Negros têm probabilidade maior tanto de morte quanto de internação do que brancos
A campanha de vacinação se iniciou pelos idosos, com taxas maiores de mortalidade. Estudos recentes para o Brasil têm mostrado que há outro grupo demográfico mais tendente a morrer de covid, bem como de se infectar e também de perder renda na pandemia. Se concordássemos em priorizá-lo na imunização, estaríamos falando de vacinar primeiro a população negra.
Aceito recentemente para publicação no periódico BMJ Global Health, um estudo de pesquisadores brasileiros e estrangeiros promove uma detalhada descrição das diferenças sociais e raciais na pandemia (Li et al., 2021). De instituições como o Ipea e as Universidades de São Paulo e Oxford, a pesquisa faz uso de uma informação que só está disponível para os pacientes do Estado de São Paulo: o CEP. Assim, foi possível combinar o dado com outras pesquisas com informações espaciais.

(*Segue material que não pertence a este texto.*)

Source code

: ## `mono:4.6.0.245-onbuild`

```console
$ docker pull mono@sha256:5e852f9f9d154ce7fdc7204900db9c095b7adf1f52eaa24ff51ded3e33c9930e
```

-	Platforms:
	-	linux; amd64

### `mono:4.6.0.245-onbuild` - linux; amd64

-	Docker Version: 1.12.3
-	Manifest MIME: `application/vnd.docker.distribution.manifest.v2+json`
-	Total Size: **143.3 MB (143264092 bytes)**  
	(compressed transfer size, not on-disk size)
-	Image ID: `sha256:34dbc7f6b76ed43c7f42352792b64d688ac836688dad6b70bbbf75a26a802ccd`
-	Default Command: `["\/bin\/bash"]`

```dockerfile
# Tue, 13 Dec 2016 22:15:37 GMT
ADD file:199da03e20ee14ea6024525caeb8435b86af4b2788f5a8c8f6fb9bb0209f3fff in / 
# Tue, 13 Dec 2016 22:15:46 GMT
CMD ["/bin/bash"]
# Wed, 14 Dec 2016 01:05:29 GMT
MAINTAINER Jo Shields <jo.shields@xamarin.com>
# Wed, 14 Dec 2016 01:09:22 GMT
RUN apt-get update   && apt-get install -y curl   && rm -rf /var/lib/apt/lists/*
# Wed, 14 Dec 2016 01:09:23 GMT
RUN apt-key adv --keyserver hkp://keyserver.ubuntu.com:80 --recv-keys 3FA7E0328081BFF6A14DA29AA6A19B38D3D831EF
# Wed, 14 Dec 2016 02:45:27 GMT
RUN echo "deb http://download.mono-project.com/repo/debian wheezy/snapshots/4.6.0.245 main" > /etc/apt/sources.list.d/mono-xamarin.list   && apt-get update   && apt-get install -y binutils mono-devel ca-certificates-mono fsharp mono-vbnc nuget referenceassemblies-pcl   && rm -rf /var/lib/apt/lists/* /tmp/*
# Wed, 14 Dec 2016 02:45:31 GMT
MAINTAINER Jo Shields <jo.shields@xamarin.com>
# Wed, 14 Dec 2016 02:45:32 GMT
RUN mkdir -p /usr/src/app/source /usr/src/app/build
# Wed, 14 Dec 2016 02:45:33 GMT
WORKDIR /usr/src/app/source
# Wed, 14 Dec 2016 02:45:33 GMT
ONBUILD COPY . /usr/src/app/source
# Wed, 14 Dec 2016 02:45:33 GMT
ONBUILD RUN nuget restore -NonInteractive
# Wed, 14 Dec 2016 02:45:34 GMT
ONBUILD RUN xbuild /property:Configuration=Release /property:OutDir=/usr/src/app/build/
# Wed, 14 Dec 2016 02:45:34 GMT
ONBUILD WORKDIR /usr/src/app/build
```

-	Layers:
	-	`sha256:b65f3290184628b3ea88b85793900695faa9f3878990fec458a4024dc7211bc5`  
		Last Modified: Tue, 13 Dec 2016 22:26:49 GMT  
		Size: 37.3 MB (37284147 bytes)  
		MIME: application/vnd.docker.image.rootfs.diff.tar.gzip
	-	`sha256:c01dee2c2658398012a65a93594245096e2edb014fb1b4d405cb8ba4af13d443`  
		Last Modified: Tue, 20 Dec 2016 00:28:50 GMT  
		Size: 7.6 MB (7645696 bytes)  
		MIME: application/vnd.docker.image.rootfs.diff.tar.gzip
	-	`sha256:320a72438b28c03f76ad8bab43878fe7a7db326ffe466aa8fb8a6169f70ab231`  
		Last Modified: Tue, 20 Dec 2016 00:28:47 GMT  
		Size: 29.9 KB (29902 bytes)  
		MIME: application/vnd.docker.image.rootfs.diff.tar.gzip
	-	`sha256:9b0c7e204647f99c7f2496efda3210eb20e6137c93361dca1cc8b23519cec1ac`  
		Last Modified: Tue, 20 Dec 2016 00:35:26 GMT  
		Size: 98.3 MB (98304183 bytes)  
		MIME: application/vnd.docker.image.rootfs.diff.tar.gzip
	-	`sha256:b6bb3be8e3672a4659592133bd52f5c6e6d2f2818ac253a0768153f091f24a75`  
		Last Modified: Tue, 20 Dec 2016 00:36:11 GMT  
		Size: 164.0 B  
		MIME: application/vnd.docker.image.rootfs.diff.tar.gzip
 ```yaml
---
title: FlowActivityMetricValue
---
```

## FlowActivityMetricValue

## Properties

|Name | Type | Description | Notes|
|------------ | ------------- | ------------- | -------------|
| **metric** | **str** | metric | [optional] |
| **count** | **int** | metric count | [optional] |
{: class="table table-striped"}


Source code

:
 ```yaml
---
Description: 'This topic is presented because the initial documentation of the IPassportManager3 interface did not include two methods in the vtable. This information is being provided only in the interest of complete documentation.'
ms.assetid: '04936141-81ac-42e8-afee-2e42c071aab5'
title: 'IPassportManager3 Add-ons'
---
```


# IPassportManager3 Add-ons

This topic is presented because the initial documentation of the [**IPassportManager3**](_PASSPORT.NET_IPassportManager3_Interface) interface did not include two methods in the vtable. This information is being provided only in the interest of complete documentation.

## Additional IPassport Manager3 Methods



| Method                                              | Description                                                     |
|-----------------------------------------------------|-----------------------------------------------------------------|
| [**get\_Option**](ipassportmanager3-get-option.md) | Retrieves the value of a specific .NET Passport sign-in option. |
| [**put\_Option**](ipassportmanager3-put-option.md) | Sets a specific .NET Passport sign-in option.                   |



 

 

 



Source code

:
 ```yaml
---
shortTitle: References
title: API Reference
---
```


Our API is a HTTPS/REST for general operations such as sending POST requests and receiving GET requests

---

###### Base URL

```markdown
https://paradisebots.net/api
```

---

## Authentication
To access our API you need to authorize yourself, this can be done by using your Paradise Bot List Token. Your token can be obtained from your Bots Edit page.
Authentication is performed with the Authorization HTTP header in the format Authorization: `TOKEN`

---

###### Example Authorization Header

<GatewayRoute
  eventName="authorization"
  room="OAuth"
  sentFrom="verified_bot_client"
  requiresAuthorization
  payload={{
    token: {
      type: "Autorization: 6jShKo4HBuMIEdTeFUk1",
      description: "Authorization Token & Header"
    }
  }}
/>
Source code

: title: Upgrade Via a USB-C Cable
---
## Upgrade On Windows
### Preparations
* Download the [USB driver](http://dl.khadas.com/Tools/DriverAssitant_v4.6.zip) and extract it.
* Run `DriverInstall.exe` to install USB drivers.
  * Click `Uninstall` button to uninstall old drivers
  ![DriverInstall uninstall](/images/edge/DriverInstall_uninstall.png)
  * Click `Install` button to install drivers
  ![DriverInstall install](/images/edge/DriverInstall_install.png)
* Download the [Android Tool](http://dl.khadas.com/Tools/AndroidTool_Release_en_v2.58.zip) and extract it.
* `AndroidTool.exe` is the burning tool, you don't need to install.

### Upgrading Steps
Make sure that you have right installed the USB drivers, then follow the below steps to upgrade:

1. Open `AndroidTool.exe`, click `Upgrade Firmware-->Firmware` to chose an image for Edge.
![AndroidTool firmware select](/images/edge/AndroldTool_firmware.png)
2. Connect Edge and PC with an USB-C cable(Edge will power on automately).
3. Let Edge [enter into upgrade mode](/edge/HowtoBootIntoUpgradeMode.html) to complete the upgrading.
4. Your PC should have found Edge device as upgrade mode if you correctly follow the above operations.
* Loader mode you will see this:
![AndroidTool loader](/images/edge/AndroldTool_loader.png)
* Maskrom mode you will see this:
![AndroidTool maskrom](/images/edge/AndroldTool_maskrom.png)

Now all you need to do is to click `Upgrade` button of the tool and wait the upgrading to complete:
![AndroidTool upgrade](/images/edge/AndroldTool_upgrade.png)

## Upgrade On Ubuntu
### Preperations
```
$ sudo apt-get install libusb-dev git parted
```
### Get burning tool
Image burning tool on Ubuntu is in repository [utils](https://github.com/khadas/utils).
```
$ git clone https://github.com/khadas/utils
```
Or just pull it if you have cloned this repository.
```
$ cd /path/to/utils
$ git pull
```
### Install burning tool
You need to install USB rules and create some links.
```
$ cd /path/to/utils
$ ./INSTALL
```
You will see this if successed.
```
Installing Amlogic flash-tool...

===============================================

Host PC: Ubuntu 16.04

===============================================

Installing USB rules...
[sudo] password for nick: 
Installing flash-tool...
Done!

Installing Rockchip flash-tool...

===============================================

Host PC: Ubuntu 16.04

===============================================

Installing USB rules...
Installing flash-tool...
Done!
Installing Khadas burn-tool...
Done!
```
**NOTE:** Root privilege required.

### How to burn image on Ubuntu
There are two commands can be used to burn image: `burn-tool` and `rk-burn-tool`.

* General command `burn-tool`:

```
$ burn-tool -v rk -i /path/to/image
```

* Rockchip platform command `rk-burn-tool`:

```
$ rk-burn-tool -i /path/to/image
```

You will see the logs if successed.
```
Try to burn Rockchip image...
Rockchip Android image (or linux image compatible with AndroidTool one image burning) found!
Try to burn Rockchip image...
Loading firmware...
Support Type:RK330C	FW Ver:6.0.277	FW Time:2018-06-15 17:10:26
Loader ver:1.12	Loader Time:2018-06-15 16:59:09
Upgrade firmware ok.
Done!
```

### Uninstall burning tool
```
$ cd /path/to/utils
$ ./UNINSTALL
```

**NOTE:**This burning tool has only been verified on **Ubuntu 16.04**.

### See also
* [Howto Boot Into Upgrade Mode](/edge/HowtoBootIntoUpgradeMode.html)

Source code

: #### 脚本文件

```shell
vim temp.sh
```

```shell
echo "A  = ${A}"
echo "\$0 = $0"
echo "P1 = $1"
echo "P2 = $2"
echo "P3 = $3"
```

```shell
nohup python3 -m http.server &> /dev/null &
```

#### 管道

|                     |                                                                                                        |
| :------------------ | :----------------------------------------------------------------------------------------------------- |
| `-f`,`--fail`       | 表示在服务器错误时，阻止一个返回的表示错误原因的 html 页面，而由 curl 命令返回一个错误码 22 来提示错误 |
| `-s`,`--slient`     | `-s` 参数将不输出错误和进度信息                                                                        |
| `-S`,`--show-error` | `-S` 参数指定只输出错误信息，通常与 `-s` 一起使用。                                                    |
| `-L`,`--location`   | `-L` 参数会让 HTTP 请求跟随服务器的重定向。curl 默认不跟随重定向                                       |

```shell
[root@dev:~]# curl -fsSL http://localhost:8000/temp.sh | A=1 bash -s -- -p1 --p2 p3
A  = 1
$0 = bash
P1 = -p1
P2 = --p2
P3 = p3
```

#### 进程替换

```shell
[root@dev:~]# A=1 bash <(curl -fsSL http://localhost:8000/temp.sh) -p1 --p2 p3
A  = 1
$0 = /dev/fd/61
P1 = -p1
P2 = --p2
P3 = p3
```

Indivíduos de áreas mais pobres chegam a ter probabilidade 60% maior de morte do que aquelas de áreas mais ricas (que predominam nas internações no início da pandemia, mas não depois). E negros têm probabilidade maior tanto de morte quanto de internação do que brancos.
Parte da diferença parece associada ao tipo de hospital do paciente (público x privado), mas não toda. Negros apresentam maior probabilidade de morrer mesmo nos hospitais particulares.
A versão definitiva do trabalho ainda não está disponível, mas um pré-print foi publicado em dezembro e explicado por um dos principais autores – o economista Rafael Pereira, craque do Ipea em estudos espaciais: “A vulnerabilidade à covid-19 é fortemente moldada por diferenças de saúde preexistentes na incidência de comorbidades e por condições socioeconômicas, que afetam a capacidade dos indivíduos aderirem ao distanciamento social e a intervenções não farmacológicas, e acessarem serviços de saúde”.
A população negra e aqueles com menor nível educacional são mais afetados por se ocuparem mais em trabalhos com contato face a face com outros. Enquanto isso, brancos têm maior probabilidade de estarem em teletrabalho.
Assim, não é surpreendente também que os dados de telefones celulares na capital paulista indiquem que são nos bairros de maior população branca que há maior adesão ao isolamento social, que também dura por mais tempo nesses casos.
Por sua vez, a evidência de presença de anticorpos em doadores de sangue – mais um tema do estudo – parece confirmar uma taxa maior de contágio entre a população negra. Já outra pesquisa, do Centro de Pesquisa em Macroeconomia das Desigualdades (Made) da USP, mostra que a mulher negra é mais vulnerável à perda de renda na pandemia (Fares et al., 2021). Homens brancos perdem menos.
Passada a vacinação de idosos, não parece haver um critério consistente para a continuação da campanha. Grupos organizados têm conseguido prioridade, e em vários lugares vemos sendo vacinados jovens pouco expostos, apenas porque possuem nível superior em áreas como educação física, nutrição, veterinária ou psicologia – pegando carona na vacinação dos profissionais de saúde da linha de frente.
A prioridade para idades mais altas funcionou como um critério simples razoavelmente bem alinhado com os riscos da pandemia. Com o avanço da campanha, com as novas variantes e com as evidências existentes, faz sentido pensarmos em outro? Ou as prioridades vão ser dominadas pelos lobbies das carteirinhas, em prejuízo dos expostos que não podem ser organizados por conselhos ou associações?
Se negros perdem mais renda com as medidas sanitárias, se estão mais expostos ao contágio pelas diversas razões listadas e se correm maior risco de morte, não é absurdo pensar que essa parte da população seja prioridade – ainda que haja sobreposição entre baixa renda e raça nas vulnerabilidades na pandemia. A precedência para a população negra chegou a ser defendida nos EUA por Melinda Gates.
É ideal um homem de 40 anos em teletrabalho ser vacinado antes de um entregador de 25 anos? A alocação inteligente das vacinas pode reduzir mais rapidamente tanto o contágio quanto as mortes, assim como as taxas de pobreza. Devemos buscar vacinar os vulneráveis primeiro.